**Your instructions**
Each line holding the word "compare" must appear in the answer, copied from the entries.

**Information shown**

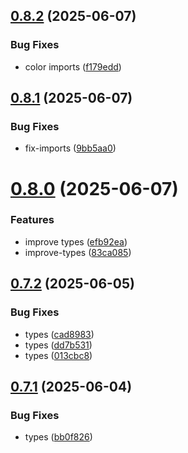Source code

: ## [0.8.2](https://github.com/incmixlabs/utils/compare/v0.8.1...v0.8.2) (2025-06-07)


### Bug Fixes

* color imports ([f179edd](https://github.com/incmixlabs/utils/commit/f179edd10438944bcb881948bda32b671d312b8f))



## [0.8.1](https://github.com/incmixlabs/utils/compare/v0.8.0...v0.8.1) (2025-06-07)


### Bug Fixes

* fix-imports ([9bb5aa0](https://github.com/incmixlabs/utils/commit/9bb5aa099ac03e921e15ff7da9ac5cefc90ff58d))



# [0.8.0](https://github.com/incmixlabs/utils/compare/v0.7.2...v0.8.0) (2025-06-07)


### Features

* improve types ([efb92ea](https://github.com/incmixlabs/utils/commit/efb92ea3b2c12ce858fa306735bbea03a10e2dae))
* improve-types ([83ca085](https://github.com/incmixlabs/utils/commit/83ca085497099da73d90f58f6c4ee372e4f6798a))



## [0.7.2](https://github.com/incmixlabs/utils/compare/v0.7.1...v0.7.2) (2025-06-05)


### Bug Fixes

* types ([cad8983](https://github.com/incmixlabs/utils/commit/cad8983c7cf6fbe76db6e98ad665b2ba3ada04a2))
* types ([dd7b531](https://github.com/incmixlabs/utils/commit/dd7b531b34bffa4d5dff0aa543b5f143bec4a037))
* types ([013cbc8](https://github.com/incmixlabs/utils/commit/013cbc85fa94871a407a299871af56b884174e4b))



## [0.7.1](https://github.com/incmixlabs/utils/compare/v0.7.0...v0.7.1) (2025-06-04)


### Bug Fixes

* types ([bb0f826](https://github.com/incmixlabs/utils/commit/bb0f8263ea85d00b40d0c8a97884835e8c40bfc2))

**Expected answer**
: ## [0.8.2](https://github.com/incmixlabs/utils/compare/v0.8.1...v0.8.2) (2025-06-07)
## [0.8.1](https://github.com/incmixlabs/utils/compare/v0.8.0...v0.8.1) (2025-06-07)
# [0.8.0](https://github.com/incmixlabs/utils/compare/v0.7.2...v0.8.0) (2025-06-07)
## [0.7.2](https://github.com/incmixlabs/utils/compare/v0.7.1...v0.7.2) (2025-06-05)
## [0.7.1](https://github.com/incmixlabs/utils/compare/v0.7.0...v0.7.1) (2025-06-04)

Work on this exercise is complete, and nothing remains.